Tuesday, 28 August 2007

Telstra's Handle on Truth in Advertising

Telstra, Telstra, Telstra. Can nothing go right for Telstra? Today a report in The Age, that Telstra pulled a series of advertisements about its Next G mobile telephone network after the Australian Competition and Consumer Commission (ACCC) raised concerns regarding the validity of particular statements. The statements in question – “Everywhere you need it" and "Get the coverage you need" were of particular interest to the ACCC.

When the ACCC head, Graeme Samuel, says "when the whole of Australia is not covered and coverage is not always available where consumers need it" – it comes across not only as a critic of Telstra’s advertising, its a damning critic of Telstra’s services and products.
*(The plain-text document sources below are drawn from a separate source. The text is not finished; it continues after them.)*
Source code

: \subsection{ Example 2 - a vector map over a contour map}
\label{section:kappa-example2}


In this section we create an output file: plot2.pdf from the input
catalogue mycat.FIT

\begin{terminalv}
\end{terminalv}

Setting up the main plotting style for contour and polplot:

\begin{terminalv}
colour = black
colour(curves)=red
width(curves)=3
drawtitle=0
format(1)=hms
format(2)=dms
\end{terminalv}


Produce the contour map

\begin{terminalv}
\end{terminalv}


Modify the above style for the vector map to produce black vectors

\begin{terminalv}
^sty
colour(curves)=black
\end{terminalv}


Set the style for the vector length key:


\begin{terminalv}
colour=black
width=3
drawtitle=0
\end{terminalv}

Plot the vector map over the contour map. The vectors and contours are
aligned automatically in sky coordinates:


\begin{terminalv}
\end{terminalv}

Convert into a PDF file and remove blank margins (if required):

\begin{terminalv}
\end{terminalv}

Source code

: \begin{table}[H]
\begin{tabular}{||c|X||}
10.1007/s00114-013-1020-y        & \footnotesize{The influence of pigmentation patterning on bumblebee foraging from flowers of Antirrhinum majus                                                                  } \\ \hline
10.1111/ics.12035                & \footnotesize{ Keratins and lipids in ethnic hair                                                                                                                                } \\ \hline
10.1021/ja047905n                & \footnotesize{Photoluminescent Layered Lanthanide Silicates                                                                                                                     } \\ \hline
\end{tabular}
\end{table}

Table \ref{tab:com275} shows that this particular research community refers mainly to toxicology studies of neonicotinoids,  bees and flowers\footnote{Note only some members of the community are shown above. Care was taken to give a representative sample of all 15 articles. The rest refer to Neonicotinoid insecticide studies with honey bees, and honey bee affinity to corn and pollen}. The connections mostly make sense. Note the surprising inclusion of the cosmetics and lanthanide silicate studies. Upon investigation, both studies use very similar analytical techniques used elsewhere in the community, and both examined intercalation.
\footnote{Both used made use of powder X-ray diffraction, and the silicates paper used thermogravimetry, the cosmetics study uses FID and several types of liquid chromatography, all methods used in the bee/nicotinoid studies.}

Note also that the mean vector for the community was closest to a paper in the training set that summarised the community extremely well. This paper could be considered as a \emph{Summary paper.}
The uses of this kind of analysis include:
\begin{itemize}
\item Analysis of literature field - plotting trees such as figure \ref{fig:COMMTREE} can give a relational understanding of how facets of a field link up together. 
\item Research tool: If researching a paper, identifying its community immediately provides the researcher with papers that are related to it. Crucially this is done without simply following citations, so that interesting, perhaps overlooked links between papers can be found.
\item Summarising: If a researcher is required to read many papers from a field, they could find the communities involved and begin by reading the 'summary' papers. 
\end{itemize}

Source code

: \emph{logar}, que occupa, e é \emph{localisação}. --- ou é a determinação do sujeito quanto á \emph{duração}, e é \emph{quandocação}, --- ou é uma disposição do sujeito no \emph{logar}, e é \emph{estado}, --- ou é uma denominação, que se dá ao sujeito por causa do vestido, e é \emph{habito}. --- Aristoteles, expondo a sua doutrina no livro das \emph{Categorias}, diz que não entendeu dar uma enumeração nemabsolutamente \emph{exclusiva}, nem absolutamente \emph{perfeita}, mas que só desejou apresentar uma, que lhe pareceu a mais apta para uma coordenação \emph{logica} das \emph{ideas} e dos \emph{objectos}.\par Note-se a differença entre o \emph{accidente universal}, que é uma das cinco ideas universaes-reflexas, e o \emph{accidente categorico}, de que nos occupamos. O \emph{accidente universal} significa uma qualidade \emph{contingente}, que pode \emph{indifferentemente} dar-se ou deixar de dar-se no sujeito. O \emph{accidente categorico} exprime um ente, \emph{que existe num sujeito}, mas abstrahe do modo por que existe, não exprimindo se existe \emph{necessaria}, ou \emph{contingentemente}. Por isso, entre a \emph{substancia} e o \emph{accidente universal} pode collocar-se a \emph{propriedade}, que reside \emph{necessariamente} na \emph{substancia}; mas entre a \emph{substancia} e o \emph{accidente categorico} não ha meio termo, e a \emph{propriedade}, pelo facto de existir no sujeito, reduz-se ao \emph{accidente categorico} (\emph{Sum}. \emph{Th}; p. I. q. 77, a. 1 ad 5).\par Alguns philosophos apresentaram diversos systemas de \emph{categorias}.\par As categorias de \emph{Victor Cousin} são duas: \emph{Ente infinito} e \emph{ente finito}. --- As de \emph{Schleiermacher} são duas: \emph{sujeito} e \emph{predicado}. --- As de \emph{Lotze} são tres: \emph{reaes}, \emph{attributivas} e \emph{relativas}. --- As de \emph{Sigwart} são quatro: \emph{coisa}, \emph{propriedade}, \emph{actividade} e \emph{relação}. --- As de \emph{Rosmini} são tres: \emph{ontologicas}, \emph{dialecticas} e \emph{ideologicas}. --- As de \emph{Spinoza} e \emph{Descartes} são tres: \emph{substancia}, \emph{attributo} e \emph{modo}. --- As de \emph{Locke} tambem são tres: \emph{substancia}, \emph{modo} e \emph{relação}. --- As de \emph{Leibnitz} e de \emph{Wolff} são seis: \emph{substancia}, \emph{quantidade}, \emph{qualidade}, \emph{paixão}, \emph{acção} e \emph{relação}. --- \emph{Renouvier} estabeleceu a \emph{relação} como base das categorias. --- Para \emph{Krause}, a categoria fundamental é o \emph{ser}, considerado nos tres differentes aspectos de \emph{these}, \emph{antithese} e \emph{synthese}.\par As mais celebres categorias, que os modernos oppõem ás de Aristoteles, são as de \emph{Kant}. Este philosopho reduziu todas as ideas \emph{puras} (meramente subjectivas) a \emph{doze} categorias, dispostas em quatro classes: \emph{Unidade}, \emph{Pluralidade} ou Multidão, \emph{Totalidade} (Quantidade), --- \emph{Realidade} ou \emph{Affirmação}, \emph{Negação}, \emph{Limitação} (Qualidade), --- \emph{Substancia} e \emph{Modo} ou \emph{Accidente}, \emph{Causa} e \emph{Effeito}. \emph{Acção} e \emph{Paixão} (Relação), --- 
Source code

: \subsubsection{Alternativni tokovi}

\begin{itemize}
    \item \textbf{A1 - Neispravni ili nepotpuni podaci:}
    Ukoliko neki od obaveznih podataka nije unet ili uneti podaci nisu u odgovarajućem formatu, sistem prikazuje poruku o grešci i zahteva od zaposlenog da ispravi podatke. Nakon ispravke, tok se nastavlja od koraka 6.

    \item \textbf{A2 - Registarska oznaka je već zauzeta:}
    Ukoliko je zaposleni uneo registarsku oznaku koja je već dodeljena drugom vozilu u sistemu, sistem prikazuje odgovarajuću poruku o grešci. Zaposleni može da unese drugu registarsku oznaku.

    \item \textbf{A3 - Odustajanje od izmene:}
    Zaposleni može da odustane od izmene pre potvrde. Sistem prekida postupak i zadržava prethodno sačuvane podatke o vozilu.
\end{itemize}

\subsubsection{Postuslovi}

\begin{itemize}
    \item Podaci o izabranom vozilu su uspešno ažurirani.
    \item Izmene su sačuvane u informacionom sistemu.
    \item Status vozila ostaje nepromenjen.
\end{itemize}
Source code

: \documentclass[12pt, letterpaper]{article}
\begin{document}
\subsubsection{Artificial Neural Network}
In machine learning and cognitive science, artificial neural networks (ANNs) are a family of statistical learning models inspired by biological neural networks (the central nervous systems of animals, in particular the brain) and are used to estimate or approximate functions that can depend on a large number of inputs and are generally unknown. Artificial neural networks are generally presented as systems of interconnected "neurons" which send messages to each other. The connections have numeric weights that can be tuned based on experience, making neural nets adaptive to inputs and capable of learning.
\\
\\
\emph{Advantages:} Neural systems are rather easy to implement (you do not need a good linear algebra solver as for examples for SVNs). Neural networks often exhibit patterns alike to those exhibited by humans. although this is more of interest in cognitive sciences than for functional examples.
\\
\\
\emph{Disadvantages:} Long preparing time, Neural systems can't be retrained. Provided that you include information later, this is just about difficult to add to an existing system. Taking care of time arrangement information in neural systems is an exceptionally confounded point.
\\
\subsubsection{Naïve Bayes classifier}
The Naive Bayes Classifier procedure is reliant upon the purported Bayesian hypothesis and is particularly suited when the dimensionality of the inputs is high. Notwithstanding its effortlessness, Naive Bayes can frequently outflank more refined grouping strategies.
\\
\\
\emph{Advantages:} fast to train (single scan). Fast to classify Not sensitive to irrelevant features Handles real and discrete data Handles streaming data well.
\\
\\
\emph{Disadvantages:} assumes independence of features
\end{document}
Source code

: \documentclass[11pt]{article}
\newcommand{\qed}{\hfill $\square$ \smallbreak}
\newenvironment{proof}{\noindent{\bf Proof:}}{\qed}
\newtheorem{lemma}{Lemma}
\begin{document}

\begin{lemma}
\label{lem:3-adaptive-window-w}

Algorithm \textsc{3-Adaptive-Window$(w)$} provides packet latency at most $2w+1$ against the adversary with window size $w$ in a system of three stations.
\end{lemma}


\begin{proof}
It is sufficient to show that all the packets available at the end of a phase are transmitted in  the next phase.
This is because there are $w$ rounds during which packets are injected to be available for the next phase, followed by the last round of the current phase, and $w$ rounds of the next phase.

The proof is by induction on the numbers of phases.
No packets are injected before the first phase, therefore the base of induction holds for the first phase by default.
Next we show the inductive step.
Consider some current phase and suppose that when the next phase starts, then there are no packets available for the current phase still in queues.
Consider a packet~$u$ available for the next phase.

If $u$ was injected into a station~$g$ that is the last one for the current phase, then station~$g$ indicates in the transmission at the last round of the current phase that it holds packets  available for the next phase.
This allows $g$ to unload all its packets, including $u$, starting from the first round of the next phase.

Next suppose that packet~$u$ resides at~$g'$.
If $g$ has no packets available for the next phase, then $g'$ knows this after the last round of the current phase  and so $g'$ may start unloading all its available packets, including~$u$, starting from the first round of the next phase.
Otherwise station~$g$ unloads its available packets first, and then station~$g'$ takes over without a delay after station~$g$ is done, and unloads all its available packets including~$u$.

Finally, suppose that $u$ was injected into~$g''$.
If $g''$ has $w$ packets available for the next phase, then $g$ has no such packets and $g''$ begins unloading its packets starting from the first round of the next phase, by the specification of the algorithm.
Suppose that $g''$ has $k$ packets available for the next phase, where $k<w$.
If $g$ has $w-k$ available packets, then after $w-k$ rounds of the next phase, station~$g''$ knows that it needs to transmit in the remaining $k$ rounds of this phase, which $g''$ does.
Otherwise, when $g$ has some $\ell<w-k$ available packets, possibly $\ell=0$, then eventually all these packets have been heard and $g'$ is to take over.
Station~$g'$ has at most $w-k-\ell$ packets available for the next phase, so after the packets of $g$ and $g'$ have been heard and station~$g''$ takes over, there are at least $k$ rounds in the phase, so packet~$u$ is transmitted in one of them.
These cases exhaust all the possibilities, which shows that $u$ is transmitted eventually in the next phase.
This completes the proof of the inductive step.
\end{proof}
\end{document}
No matter what you are selling, a product, service or yourself - you have to be careful in what you promise that you can deliver. Nothing is worse than a “let down”, and nothing destroys integrity and authenticity like false claims and incorrect brand positioning.

On the whole “truth in advertising” topic just a couple of random points:

1. Your Consumers can handle the truth. In fact we crave it and when we don't get we are disappointed.

2. Consumers are great at taking the piss out of you brand - and in the process redefines your brands image...FOR THE WORSE! Check out these good examples from valley of the geeks

3. The Heart Foundation Tick of approval. A friend of mine worked one of the campaigns for the Heart Foundation Tick. The original copy for the ad was "the Heart Foundation Tick - the label that can't be bought". After some due diligence, the lawyers worked out that they couldn't say this, because companies do have to purchase the right to have the tick displayed on their products packaging, even though the food also has to meet other nutritional requirements. That is the label can be bought, and in fact, is bought. So they had to revise to the new tagline: “the tick that can't just be bought". I thought this is good anecdote that highlights sometimes how fickle all this truth in advertising can be. I am sure Telstra will live and learn…well at least live!